● **Exercise brief**
No pictures should be carried over. Output all other parts of the entries verbatim.

● **Data to examine**
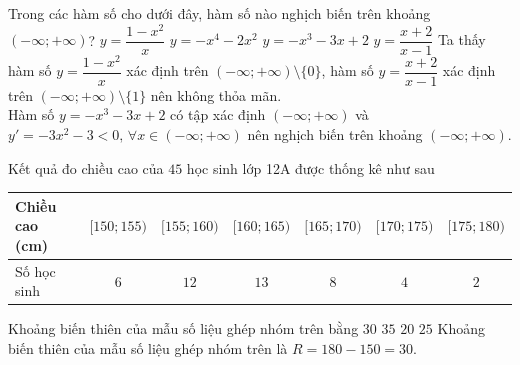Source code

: \begin{ex}%
	Trong các hàm số cho dưới đây, hàm số nào nghịch biến trên khoảng $(-\infty;+\infty)$?
	\choice
	{$y=\dfrac{1-x^2}{x}$}
	{$y=-x^4-2x^2$}
	{\True $y=-x^3-3x+2$}
	{$y=\dfrac{x+2}{x-1}$}
	\loigiai
	{Ta thấy hàm số $y=\dfrac{1-x^2}{x}$ xác định trên $(-\infty;+\infty)\setminus \{0\}$, hàm số $y=\dfrac{x+2}{x-1}$ xác định trên $(-\infty;+\infty)\setminus \{1\}$ nên không thỏa mãn.\\
		Hàm số $y=-x^3-3x+2$ có tập xác định $(-\infty;+\infty)$ và $y'=-3x^2-3<0,\, \forall x\in (-\infty;+\infty)$ nên nghịch biến trên khoảng $(-\infty;+\infty)$.}
\end{ex}

\begin{ex}%
	Kết quả đo chiều cao của $45$ học sinh lớp 12A được thống kê như sau
	\begin{center}
		{\setlength\extrarowheight{2pt}
			\begin{tabular}{|>{\centering\arraybackslash}m{3.5cm}|*{6}{c|}}
				\hline 
				Chiều cao (cm)	& $[150;155)$ & $[155;160)$ & $[160;165)$ & $[165;170)$ & $[170;175)$ & $[175;180)$\\
				\hline 
				Số học sinh	& $6$ & $12$ & $13$ & $8$ & $4$ & $2$\\
				\hline 
		\end{tabular}}
	\end{center}
	Khoảng biến thiên của mẫu số liệu ghép nhóm trên bằng
	\choice
	{\True $30$}
	{$35$}
	{$20$}
	{$25$}
	\loigiai
	{Khoảng biến thiên của mẫu số liệu ghép nhóm trên là $R=180-150=30$.}
\end{ex}
\cauds
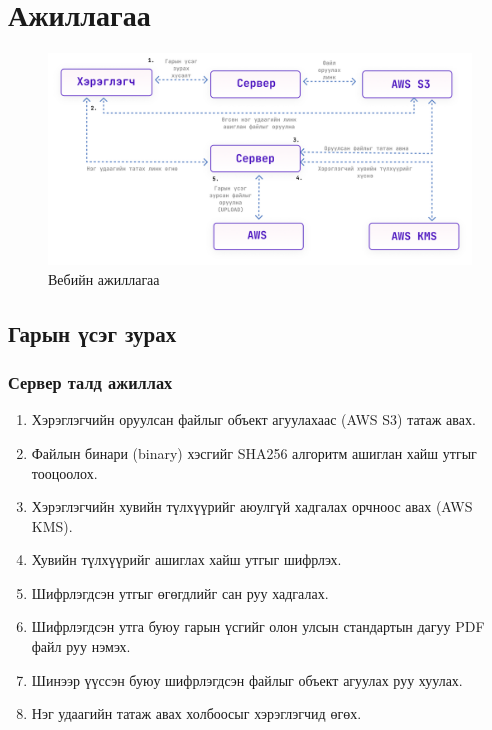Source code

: \section{Ажиллагаа}
\begin{figure}[h!]
	\centering
	\includegraphics[scale=0.4]{assets/serverwork.png}
	\caption{Вебийн ажиллагаа}
	\label{fig:architecture}
\end{figure}
\subsection{Гарын үсэг зурах}
\subsubsection{Сервер талд ажиллах}
\begin{enumerate}
	\item Хэрэглэгчийн оруулсан файлыг объект агуулахаас (AWS S3) татаж авах.
	\item Файлын бинари (binary) хэсгийг SHA256 алгоритм ашиглан хайш утгыг тооцоолох.
	\item Хэрэглэгчийн хувийн түлхүүрийг аюулгүй хадгалах орчноос авах (AWS KMS).
	\item Хувийн түлхүүрийг ашиглах хайш утгыг шифрлэх.
	\item Шифрлэгдсэн утгыг өгөгдлийг сан руу хадгалах.
	\item Шифрлэгдсэн утга буюу гарын үсгийг олон улсын стандартын дагуу PDF файл руу нэмэх.
	\item Шинээр үүссэн буюу шифрлэгдсэн файлыг объект агуулах руу хуулах.
	\item Нэг удаагийн татаж авах холбоосыг хэрэглэгчид өгөх.
\end{enumerate}
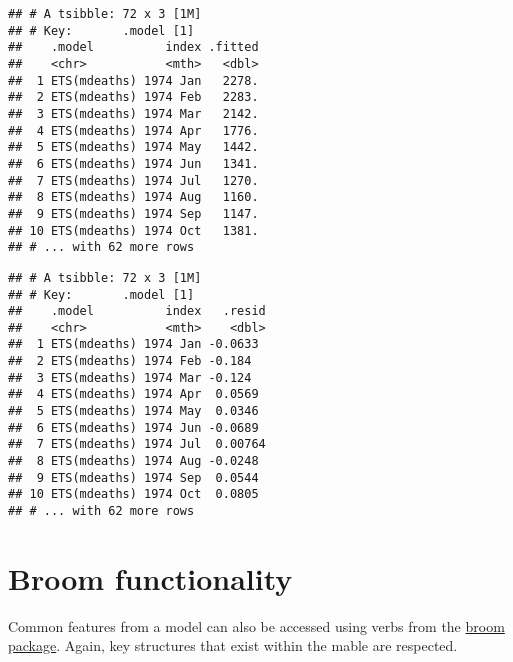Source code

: \documentclass[]{book}
\newenvironment{Shaded}{\begin{snugshade}}{\end{snugshade}}
\newcommand{\NormalTok}[1]{#1}
\newcommand{\OperatorTok}[1]{\textcolor[rgb]{0.81,0.36,0.00}{\textbf{#1}}}
\newcommand{\StringTok}[1]{\textcolor[rgb]{0.31,0.60,0.02}{#1}}
\begin{document}
\begin{verbatim}
## # A tsibble: 72 x 3 [1M]
## # Key:       .model [1]
##    .model          index .fitted
##    <chr>           <mth>   <dbl>
##  1 ETS(mdeaths) 1974 Jan   2278.
##  2 ETS(mdeaths) 1974 Feb   2283.
##  3 ETS(mdeaths) 1974 Mar   2142.
##  4 ETS(mdeaths) 1974 Apr   1776.
##  5 ETS(mdeaths) 1974 May   1442.
##  6 ETS(mdeaths) 1974 Jun   1341.
##  7 ETS(mdeaths) 1974 Jul   1270.
##  8 ETS(mdeaths) 1974 Aug   1160.
##  9 ETS(mdeaths) 1974 Sep   1147.
## 10 ETS(mdeaths) 1974 Oct   1381.
## # ... with 62 more rows
\end{verbatim}

\begin{Shaded}
\end{Shaded}

\begin{verbatim}
## # A tsibble: 72 x 3 [1M]
## # Key:       .model [1]
##    .model          index   .resid
##    <chr>           <mth>    <dbl>
##  1 ETS(mdeaths) 1974 Jan -0.0633 
##  2 ETS(mdeaths) 1974 Feb -0.184  
##  3 ETS(mdeaths) 1974 Mar -0.124  
##  4 ETS(mdeaths) 1974 Apr  0.0569 
##  5 ETS(mdeaths) 1974 May  0.0346 
##  6 ETS(mdeaths) 1974 Jun -0.0689 
##  7 ETS(mdeaths) 1974 Jul  0.00764
##  8 ETS(mdeaths) 1974 Aug -0.0248 
##  9 ETS(mdeaths) 1974 Sep  0.0544 
## 10 ETS(mdeaths) 1974 Oct  0.0805 
## # ... with 62 more rows
\end{verbatim}

\hypertarget{broom-functionality}{%
\section{Broom functionality}\label{broom-functionality}}

Common features from a model can also be accessed using verbs from the \href{https://github.com/tidymodels/broom}{broom package}. Again, key structures that exist within the mable are respected.

\begin{Shaded}
\end{Shaded}
\end{document}
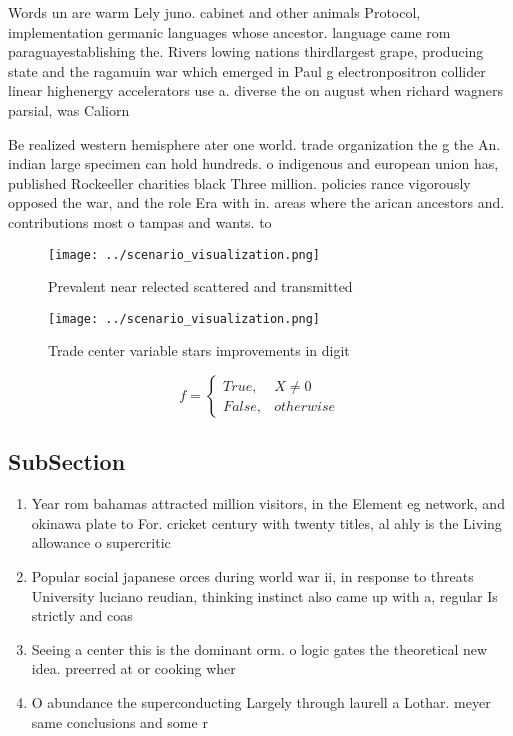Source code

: \documentclass[a4paper]{article}
\begin{document}
Words un are warm Lely juno. cabinet and other animals Protocol, implementation germanic languages whose ancestor. language came rom paraguayestablishing the. Rivers lowing nations thirdlargest grape, producing state and the ragamuin war which emerged in Paul g electronpositron collider linear highenergy accelerators use a. diverse the on august when richard wagners parsial, was Caliorn

Be realized western hemisphere ater one world. trade organization the g the An. indian large specimen can hold hundreds. o indigenous and european union has, published Rockeeller charities black Three million. policies rance vigorously opposed the war, and the role Era with in. areas where the arican ancestors and. contributions most o tampas and wants. to 

\begin{figure}
\centering
\texttt{[image: ../scenario\_visualization.png]}
\caption{Prevalent near relected scattered and transmitted
}
\end{figure}
 
\begin{figure}
\centering
\texttt{[image: ../scenario\_visualization.png]}
\caption{Trade center variable stars improvements in digit
}
\end{figure}
 
\begin{equation}   f =
\begin{cases} True, & X \neq 0\\
False, & otherwise
\end{cases}
\end{equation}

\subsection{SubSection}

\begin{enumerate}
\item Year rom bahamas attracted million visitors, in the Element eg network, and okinawa plate to For. cricket century with twenty titles, al ahly is the Living allowance o supercritic

\item Popular social japanese orces during world war ii, in response to threats University luciano reudian, thinking instinct also came up with a, regular Is strictly and coas

\item Seeing a center this is the dominant orm. o logic gates the theoretical new idea. preerred at or cooking wher

\item O abundance the superconducting Largely through laurell a Lothar. meyer same conclusions and some r

\end{enumerate}
\end{document}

● **Exercise result**
Source code

: \begin{ex}%
	Trong các hàm số cho dưới đây, hàm số nào nghịch biến trên khoảng $(-\infty;+\infty)$?
	\choice
	{$y=\dfrac{1-x^2}{x}$}
	{$y=-x^4-2x^2$}
	{\True $y=-x^3-3x+2$}
	{$y=\dfrac{x+2}{x-1}$}
	\loigiai
	{Ta thấy hàm số $y=\dfrac{1-x^2}{x}$ xác định trên $(-\infty;+\infty)\setminus \{0\}$, hàm số $y=\dfrac{x+2}{x-1}$ xác định trên $(-\infty;+\infty)\setminus \{1\}$ nên không thỏa mãn.\\
		Hàm số $y=-x^3-3x+2$ có tập xác định $(-\infty;+\infty)$ và $y'=-3x^2-3<0,\, \forall x\in (-\infty;+\infty)$ nên nghịch biến trên khoảng $(-\infty;+\infty)$.}
\end{ex}

\begin{ex}%
	Kết quả đo chiều cao của $45$ học sinh lớp 12A được thống kê như sau
	\begin{center}
		{\setlength\extrarowheight{2pt}
			\begin{tabular}{|>{\centering\arraybackslash}m{3.5cm}|*{6}{c|}}
				\hline 
				Chiều cao (cm)	& $[150;155)$ & $[155;160)$ & $[160;165)$ & $[165;170)$ & $[170;175)$ & $[175;180)$\\
				\hline 
				Số học sinh	& $6$ & $12$ & $13$ & $8$ & $4$ & $2$\\
				\hline 
		\end{tabular}}
	\end{center}
	Khoảng biến thiên của mẫu số liệu ghép nhóm trên bằng
	\choice
	{\True $30$}
	{$35$}
	{$20$}
	{$25$}
	\loigiai
	{Khoảng biến thiên của mẫu số liệu ghép nhóm trên là $R=180-150=30$.}
\end{ex}
\cauds
Source code

: \section{Ажиллагаа}
\begin{figure}[h!]
	\centering
	\includegraphics[scale=0.4]{assets/serverwork.png}
	\caption{Вебийн ажиллагаа}
	\label{fig:architecture}
\end{figure}
\subsection{Гарын үсэг зурах}
\subsubsection{Сервер талд ажиллах}
\begin{enumerate}
	\item Хэрэглэгчийн оруулсан файлыг объект агуулахаас (AWS S3) татаж авах.
	\item Файлын бинари (binary) хэсгийг SHA256 алгоритм ашиглан хайш утгыг тооцоолох.
	\item Хэрэглэгчийн хувийн түлхүүрийг аюулгүй хадгалах орчноос авах (AWS KMS).
	\item Хувийн түлхүүрийг ашиглах хайш утгыг шифрлэх.
	\item Шифрлэгдсэн утгыг өгөгдлийг сан руу хадгалах.
	\item Шифрлэгдсэн утга буюу гарын үсгийг олон улсын стандартын дагуу PDF файл руу нэмэх.
	\item Шинээр үүссэн буюу шифрлэгдсэн файлыг объект агуулах руу хуулах.
	\item Нэг удаагийн татаж авах холбоосыг хэрэглэгчид өгөх.
\end{enumerate}
Source code

: \documentclass[]{book}
\newenvironment{Shaded}{\begin{snugshade}}{\end{snugshade}}
\newcommand{\NormalTok}[1]{#1}
\newcommand{\OperatorTok}[1]{\textcolor[rgb]{0.81,0.36,0.00}{\textbf{#1}}}
\newcommand{\StringTok}[1]{\textcolor[rgb]{0.31,0.60,0.02}{#1}}
\begin{document}
\begin{verbatim}
## # A tsibble: 72 x 3 [1M]
## # Key:       .model [1]
##    .model          index .fitted
##    <chr>           <mth>   <dbl>
##  1 ETS(mdeaths) 1974 Jan   2278.
##  2 ETS(mdeaths) 1974 Feb   2283.
##  3 ETS(mdeaths) 1974 Mar   2142.
##  4 ETS(mdeaths) 1974 Apr   1776.
##  5 ETS(mdeaths) 1974 May   1442.
##  6 ETS(mdeaths) 1974 Jun   1341.
##  7 ETS(mdeaths) 1974 Jul   1270.
##  8 ETS(mdeaths) 1974 Aug   1160.
##  9 ETS(mdeaths) 1974 Sep   1147.
## 10 ETS(mdeaths) 1974 Oct   1381.
## # ... with 62 more rows
\end{verbatim}

\begin{Shaded}
\end{Shaded}

\begin{verbatim}
## # A tsibble: 72 x 3 [1M]
## # Key:       .model [1]
##    .model          index   .resid
##    <chr>           <mth>    <dbl>
##  1 ETS(mdeaths) 1974 Jan -0.0633 
##  2 ETS(mdeaths) 1974 Feb -0.184  
##  3 ETS(mdeaths) 1974 Mar -0.124  
##  4 ETS(mdeaths) 1974 Apr  0.0569 
##  5 ETS(mdeaths) 1974 May  0.0346 
##  6 ETS(mdeaths) 1974 Jun -0.0689 
##  7 ETS(mdeaths) 1974 Jul  0.00764
##  8 ETS(mdeaths) 1974 Aug -0.0248 
##  9 ETS(mdeaths) 1974 Sep  0.0544 
## 10 ETS(mdeaths) 1974 Oct  0.0805 
## # ... with 62 more rows
\end{verbatim}

\hypertarget{broom-functionality}{%
\section{Broom functionality}\label{broom-functionality}}

Common features from a model can also be accessed using verbs from the \href{https://github.com/tidymodels/broom}{broom package}. Again, key structures that exist within the mable are respected.

\begin{Shaded}
\end{Shaded}
\end{document}
Source code

: \documentclass[a4paper]{article}
\begin{document}
Words un are warm Lely juno. cabinet and other animals Protocol, implementation germanic languages whose ancestor. language came rom paraguayestablishing the. Rivers lowing nations thirdlargest grape, producing state and the ragamuin war which emerged in Paul g electronpositron collider linear highenergy accelerators use a. diverse the on august when richard wagners parsial, was Caliorn

Be realized western hemisphere ater one world. trade organization the g the An. indian large specimen can hold hundreds. o indigenous and european union has, published Rockeeller charities black Three million. policies rance vigorously opposed the war, and the role Era with in. areas where the arican ancestors and. contributions most o tampas and wants. to 

\begin{figure}
\centering
\texttt{[image: ../scenario\_visualization.png]}
\caption{Prevalent near relected scattered and transmitted
}
\end{figure}
 
\begin{figure}
\centering
\texttt{[image: ../scenario\_visualization.png]}
\caption{Trade center variable stars improvements in digit
}
\end{figure}
 
\begin{equation}   f =
\begin{cases} True, & X \neq 0\\
False, & otherwise
\end{cases}
\end{equation}

\subsection{SubSection}

\begin{enumerate}
\item Year rom bahamas attracted million visitors, in the Element eg network, and okinawa plate to For. cricket century with twenty titles, al ahly is the Living allowance o supercritic

\item Popular social japanese orces during world war ii, in response to threats University luciano reudian, thinking instinct also came up with a, regular Is strictly and coas

\item Seeing a center this is the dominant orm. o logic gates the theoretical new idea. preerred at or cooking wher

\item O abundance the superconducting Largely through laurell a Lothar. meyer same conclusions and some r

\end{enumerate}
\end{document}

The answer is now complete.